EXERCISE BRIEF: Please figure out how many lines in the material contain "with", and give only that number.
#### INPUT MATERIAL ####
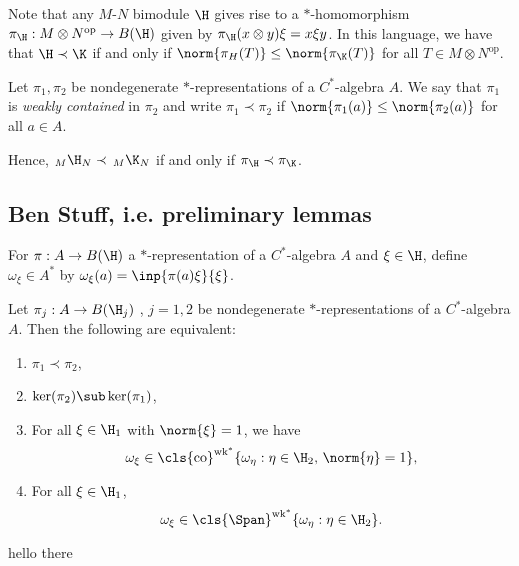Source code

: \documentclass[12pt]{article}
\begin{document}
Note that any $ M $-$ N $ bimodule $ \H $ gives rise to a $ * $-homomorphism $ \pi_{\H}: M \otimes N^{\text{op}}\to B(\H) $ given by $ \pi_{\H}(x \otimes y) \xi = x \xi y $. In this language, we have that $ \H \prec \K $ if and only if $ \norm{\pi_{H}(T)} \leq \norm{\pi_{\K}(T)} $ for all $ T\in M \otimes N^{\text{op}} $.

\begin{definition}
    Let $ \pi_{1}, \pi_{2} $ be nondegenerate $ * $-representations of a $ C^{*} $-algebra $ A $. We say that $ \pi_{1} $ is \textit{weakly contained} in $ \pi_{2} $ and write $ \pi_{1}\prec \pi_{2}$ if $ \norm{\pi_{1}(a)}\leq \norm{\pi_{2}(a)} $ for all $ a\in A $.
\end{definition}

Hence, $ _M\H_N \prec\, _M\K_N $ if and only if $ \pi_{\H} \prec \pi_{\K} $.





\subsection{Ben Stuff, i.e. preliminary lemmas}

For $ \pi:A\to B(\H) $ a $ * $-representation of a $ C^{*} $-algebra $ A $ and $ \xi\in \H $, define $ \omega_{\xi}\in A^{*} $ by $ \omega_{\xi}(a) = \inp{\pi(a) \xi}{\xi} $.

\begin{theorem}
    Let $ \pi_{j}:A\to B(\H_{j}) $ , $ j=1,2 $ be nondegenerate $ * $-representations of a $ C^{*} $-algebra $ A $. Then the following are equivalent:
    \begin{enumerate}
        \item $ \pi_{1}\prec \pi_{2} $,
        \item $ \ker(\pi_{2})\sub \ker(\pi_{1}) $,
        \item For all $ \xi\in \H_{1} $ with $ \norm{\xi} = 1 $, we have 
            \[
                \omega_{\xi}\in \cls{\text{co}}^{\text{wk}^{*}}\{ \omega_{\eta}: \eta\in \H_{2},\, \norm{\eta}=1\},
            \]
        \item For all $ \xi\in \H_{1} $,
            \[
                \omega_{\xi}\in \cls{\Span}^{\text{wk}^{*}}\{ \omega_{\eta}: \eta\in \H_{2}\}.
            \]
    \end{enumerate}

\end{theorem}
hello there
\end{document}
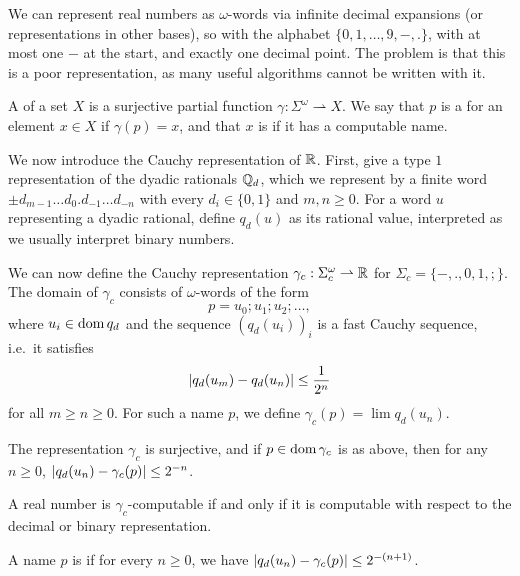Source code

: 
We can represent real numbers as $\omega$-words via infinite decimal expansions
(or representations in other bases), so with the alphabet $\{0,1, \ldots, 9, -,
.\}$, with at most one $-$ at the start, and exactly one decimal point.
The problem is that this is a poor representation, as many useful algorithms
cannot be written with it.

\begin{definition}
  A  of a set $X$ is a surjective partial function
  $\gamma: \Sigma^\omega \rightharpoonup X$.
  We say that $p$ is a  for an element $x \in X$ if $\gamma(p) = x$,
  and that $x$ is  if it has a computable name.
\end{definition}

We now introduce the Cauchy representation of $\mathbb{R}$.
First, give a type $1$ representation of the dyadic rationals $\mathbb{Q}_d$, which we
represent by a finite word $\pm d_{m-1} \ldots d_0 . d_{-1} \ldots d_{-n}$
with every $d_i \in \{0, 1\}$ and $m, n \ge 0$.
For a word $u$ representing a dyadic rational, define $q_d(u)$ as its rational
value, interpreted as we usually interpret binary numbers.

We can now define the Cauchy representation $\gamma_c: \Sigma_c^\omega
\rightharpoonup \mathbb{R}$ for $\Sigma_c = \{ -, ., 0, 1, ; \}$.
The domain of $\gamma_c$ consists of $\omega$-words of the form
\[
  p = u_0; u_1; u_2; \ldots,
\]
where $u_i \in \operatorname{dom} q_d$ and the sequence $(q_d(u_i))_i$ is a fast Cauchy
sequence, i.e.~it satisfies
\[
  \left| q_d(u_m) - q_d(u_n) \right| \le \frac{1}{2^n}
\]
for all $m \ge n \ge 0$.
For such a name $p$, we define $\gamma_c(p) = \lim q_d(u_n)$.

\begin{proposition}
  The representation $\gamma_c$ is surjective, and if $p \in \operatorname{dom} \gamma_c$ is
  as above, then for any $n \ge 0$, $\left| q_d(u_n) - \gamma_c(p) \right| \le 2^{-n}$.
\end{proposition}

\begin{proposition}
  A real number is $\gamma_c$-computable if and only if it is computable with
  respect to the decimal or binary representation.
\end{proposition}

\begin{definition}
  A name $p$ is  if for every $n \ge 0$, we have $\left| q_d(u_n) -
	\gamma_c(p) \right| \le 2^{-(n+1)}$.
\end{definition}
####
WRITTEN RESPONSE: 6